Abo-Inhalt24.01.2024191 Min. Lesedauer

| Die gestörten Lieferketten werden uns vermutlich noch lange begleiten, und rund um den Unfallschaden bedeutet das oft: Lange Ausfallzeiten des unfallbeschädigten Fahrzeugs. Die Versicherer versuchen mit allerlei Argumenten, die daraus entstehenden Kosten von sich fernzuhalten. Dazu hat UE nun folgende Anfrage erreicht. |

Frage: Für einen zwei Jahre alten Dacia Duster war ein Scheinwerfer nicht lieferbar. Auch der Versuch, mit dem Reparatursatz für die abgebrochenen Halter jedenfalls zu überbrücken, scheiterte an auch deren fehlender Lieferbarkeit. Nachweislich hat der Hersteller aber nicht „auf lange Sicht nicht lieferbar“ gemeldet, sondern die Lieferung bei jeder Nachfrage als „in Kürze“ in Aussicht gestellt. Irgendwann kam der Scheinwerfer, nach dessen Einbau der Geschädigte sein Fahrzeug zurückbekam. Mit der Mietwagenrechnung konfrontiert wendet der Versicherer nun ein, die Schadenminderungspflicht hätte erfordert, dass der Geschädigte „im Internet“ einen gebrauchten Scheinwerfer kauft. Die Mietwagenkosten erstattet er nur für die im Gutachten prognostizierte Reparaturdauer. Hat er Recht?

Antwort: Ständige Rechtsprechung ist: Grundsätzlich kann der Geschädigte für den Zeitraum der erforderlichen Reparatur Entschädigung verlangen. Verzögerungen bei der Durchführung der Reparatur, die nicht vom Geschädigten zu vertreten sind, gehen zulasten des Schädigers. (z. B. OLG Düsseldorf, Urteil vom 15.10.2007, Az. I-1 U 52/07, Abruf-Nr. 073123).

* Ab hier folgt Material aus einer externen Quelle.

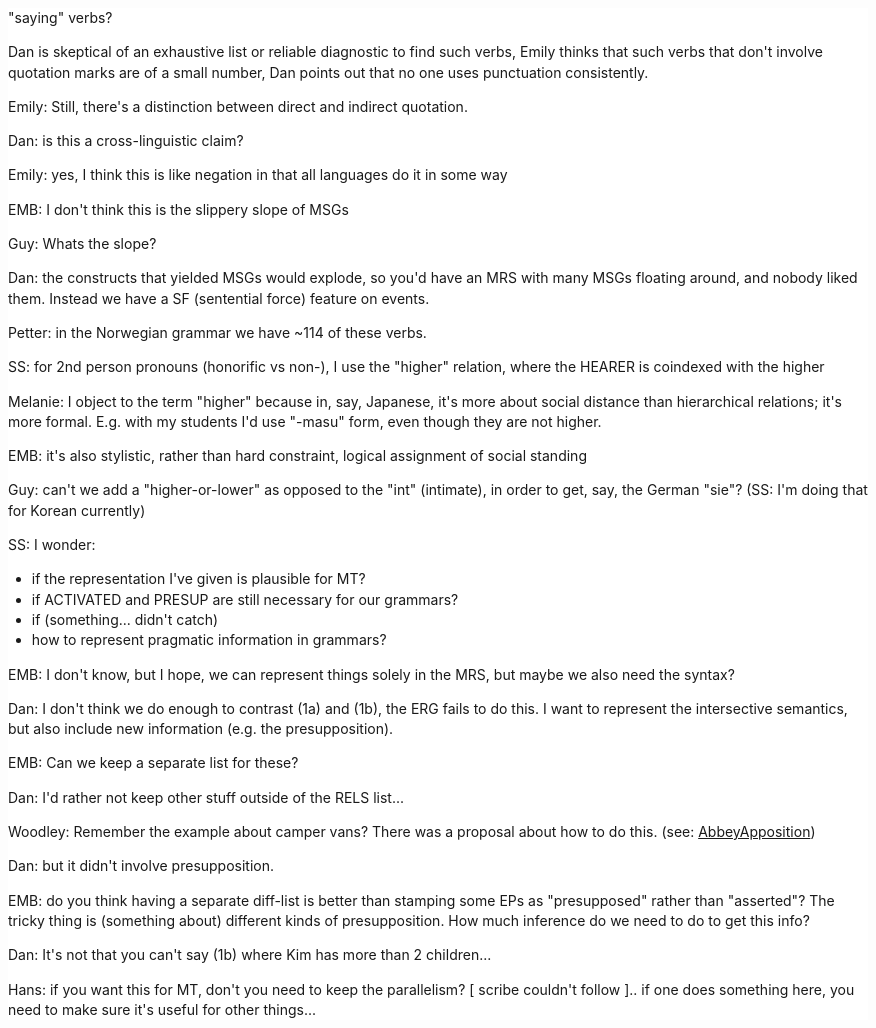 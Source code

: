 "saying" verbs?

Dan is skeptical of an exhaustive list or reliable diagnostic to find
such verbs, Emily thinks that such verbs that don't involve quotation
marks are of a small number, Dan points out that no one uses punctuation
consistently.

Emily: Still, there's a distinction between direct and indirect
quotation.

Dan: is this a cross-linguistic claim?

Emily: yes, I think this is like negation in that all languages do it in
some way

EMB: I don't think this is the slippery slope of MSGs

Guy: Whats the slope?

Dan: the constructs that yielded MSGs would explode, so you'd have an
MRS with many MSGs floating around, and nobody liked them. Instead we
have a SF (sentential force) feature on events.

Petter: in the Norwegian grammar we have \~114 of these verbs.

SS: for 2nd person pronouns (honorific vs non-), I use the "higher"
relation, where the HEARER is coindexed with the higher

Melanie: I object to the term "higher" because in, say, Japanese, it's
more about social distance than hierarchical relations; it's more
formal. E.g. with my students I'd use "-masu" form, even though they are
not higher.

EMB: it's also stylistic, rather than hard constraint, logical
assignment of social standing

Guy: can't we add a "higher-or-lower" as opposed to the "int"
(intimate), in order to get, say, the German "sie"? (SS: I'm doing that
for Korean currently)

SS: I wonder:

- if the representation I've given is plausible for MT?
- if ACTIVATED and PRESUP are still necessary for our grammars?
- if (something... didn't catch)
- how to represent pragmatic information in grammars?

EMB: I don't know, but I hope, we can represent things solely in the
MRS, but maybe we also need the syntax?

Dan: I don't think we do enough to contrast (1a) and (1b), the ERG fails
to do this. I want to represent the intersective semantics, but also
include new information (e.g. the presupposition).

EMB: Can we keep a separate list for these?

Dan: I'd rather not keep other stuff outside of the RELS list...

Woodley: Remember the example about camper vans? There was a proposal
about how to do this. (see: [AbbeyApposition](../AbbeyApposition))

Dan: but it didn't involve presupposition.

EMB: do you think having a separate diff-list is better than stamping
some EPs as "presupposed" rather than "asserted"? The tricky thing is
(something about) different kinds of presupposition. How much inference
do we need to do to get this info?

Dan: It's not that you can't say (1b) where Kim has more than 2
children...

Hans: if you want this for MT, don't you need to keep the parallelism?
\[ scribe couldn't follow \].. if one does something here, you need to
make sure it's useful for other things...
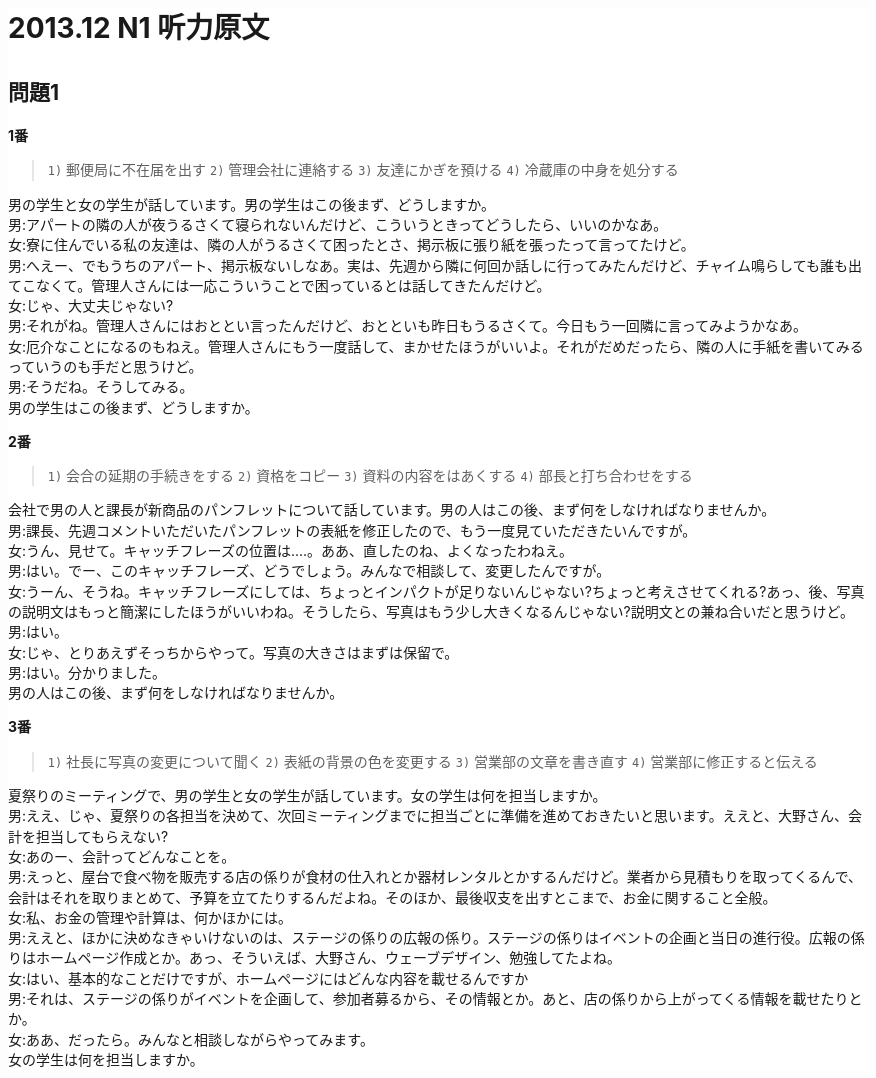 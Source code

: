 # 2013.12 N1 听力原文

## 問題1

**1番**

> `1)` 郵便局に不在届を出す
> `2)` 管理会社に連絡する
> `3)` 友達にかぎを預ける
> `4)` 冷蔵庫の中身を処分する

男の学生と女の学生が話しています。男の学生はこの後まず、どうしますか。  
男:アパートの隣の人が夜うるさくて寝られないんだけど、こういうときってどうしたら、いいのかなあ。  
女:寮に住んでいる私の友達は、隣の人がうるさくて困ったとさ、掲示板に張り紙を張ったって言ってたけど。  
男:へえー、でもうちのアパート、掲示板ないしなあ。実は、先週から隣に何回か話しに行ってみたんだけど、チャイム鳴らしても誰も出てこなくて。管理人さんには一応こういうことで困っているとは話してきたんだけど。  
女:じゃ、大丈夫じゃない?  
男:それがね。管理人さんにはおととい言ったんだけど、おとといも昨日もうるさくて。今日もう一回隣に言ってみようかなあ。  
女:厄介なことになるのもねえ。管理人さんにもう一度話して、まかせたほうがいいよ。それがだめだったら、隣の人に手紙を書いてみるっていうのも手だと思うけど。  
男:そうだね。そうしてみる。  
男の学生はこの後まず、どうしますか。

**2番**

> `1)` 会合の延期の手続きをする
> `2)` 資格をコピー
> `3)` 資料の内容をはあくする
> `4)` 部長と打ち合わせをする

会社で男の人と課長が新商品のパンフレットについて話しています。男の人はこの後、まず何をしなければなりませんか。  
男:課長、先週コメントいただいたパンフレットの表紙を修正したので、もう一度見ていただきたいんですが。  
女:うん、見せて。キャッチフレーズの位置は....。ああ、直したのね、よくなったわねえ。  
男:はい。でー、このキャッチフレーズ、どうでしょう。みんなで相談して、変更したんですが。  
女:うーん、そうね。キャッチフレーズにしては、ちょっとインパクトが足りないんじゃない?ちょっと考えさせてくれる?あっ、後、写真の説明文はもっと簡潔にしたほうがいいわね。そうしたら、写真はもう少し大きくなるんじゃない?説明文との兼ね合いだと思うけど。  
男:はい。  
女:じゃ、とりあえずそっちからやって。写真の大きさはまずは保留で。  
男:はい。分かりました。  
男の人はこの後、まず何をしなければなりませんか。

**3番**

> `1)` 社長に写真の変更について聞く
> `2)` 表紙の背景の色を変更する
> `3)` 営業部の文章を書き直す
> `4)` 営業部に修正すると伝える

夏祭りのミーティングで、男の学生と女の学生が話しています。女の学生は何を担当しますか。  
男:ええ、じゃ、夏祭りの各担当を決めて、次回ミーティングまでに担当ごとに準備を進めておきたいと思います。ええと、大野さん、会計を担当してもらえない?  
女:あのー、会計ってどんなことを。  
男:えっと、屋台で食べ物を販売する店の係りが食材の仕入れとか器材レンタルとかするんだけど。業者から見積もりを取ってくるんで、会計はそれを取りまとめて、予算を立てたりするんだよね。そのほか、最後収支を出すとこまで、お金に関すること全般。  
女:私、お金の管理や計算は、何かほかには。  
男:ええと、ほかに決めなきゃいけないのは、ステージの係りの広報の係り。ステージの係りはイベントの企画と当日の進行役。広報の係りはホームページ作成とか。あっ、そういえば、大野さん、ウェーブデザイン、勉強してたよね。  
女:はい、基本的なことだけですが、ホームページにはどんな内容を載せるんですか  
男:それは、ステージの係りがイベントを企画して、参加者募るから、その情報とか。あと、店の係りから上がってくる情報を載せたりとか。  
女:ああ、だったら。みんなと相談しながらやってみます。  
女の学生は何を担当しますか。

Richtig ist aber auch: Im Grundsatz kann vom Geschädigten schadenminderndes Verhalten verlangt werden (§ 254 Abs. 2 BGB). Und ein qualitätsgesichertes altersangemessenes Gebrauchtteil genügt theoretisch. Immerhin akzeptiert der BGH im Rahmen der 130-Prozent-Reparaturen Gebrauchtteile als fachgerecht. Im Detail allerdings ist in Ihrem Fall für den Versicherer mit seinem Argument kein Blumentopf zu gewinnen. Das hat viele Gründe:

Der Maßstab heißt „ex ante“

Schadenrecht der Höhe nach wird niemals von hinten gedacht, sondern von vorn, oder – wie die Juristen sagen – ex ante. Dass man ex post weiß, dass es furchtbar lange gedauert hat, bedeutet nicht, dass der Geschädigte diese Ausuferung des Ausfallschadens bereits im Vorhinein erkennen konnte.

Hätte der Hersteller von Anfang an gemeldet, das Teil sei auf lange Zeit nicht lieferbar, wären die Pflichten des Geschädigten erhöht. Dann müsste man allerdings immer noch schauen, welche Möglichkeiten er denn tatsächlich und nicht nur theoretisch gehabt hätte.

§ 254 Abs. 2 BGB: Versicherer ist in der Nachweispflicht

Für einen Verstoß gegen die Schadenminderungspflicht hätte er in einem Rechtsstreit um die Mietwagenkosten die Vortragslast dafür, wo der Geschädigte denn „im Internet“ so einen Scheinwerfer passgenau für sein Fahrzeug qualitätsgesichert und ohne Risiko, gestohlene Ware zu erwerben, hätte kaufen können. Bei einem so jungen Fahrzeug dürfte das Angebot eher dünn oder gar nicht vorhanden sein. Wenn aber auch der Schädiger nicht vorträgt, wie der Geschädigte die Reparatur hätte beschleunigen können, hat der Geschädigte auch bei 113 Tagen Ausfalldauer nichts falsch gemacht (LG Schweinfurt, Urteil vom 20.03.2023, Az. 23 O 846/22, Abruf-Nr. 234883).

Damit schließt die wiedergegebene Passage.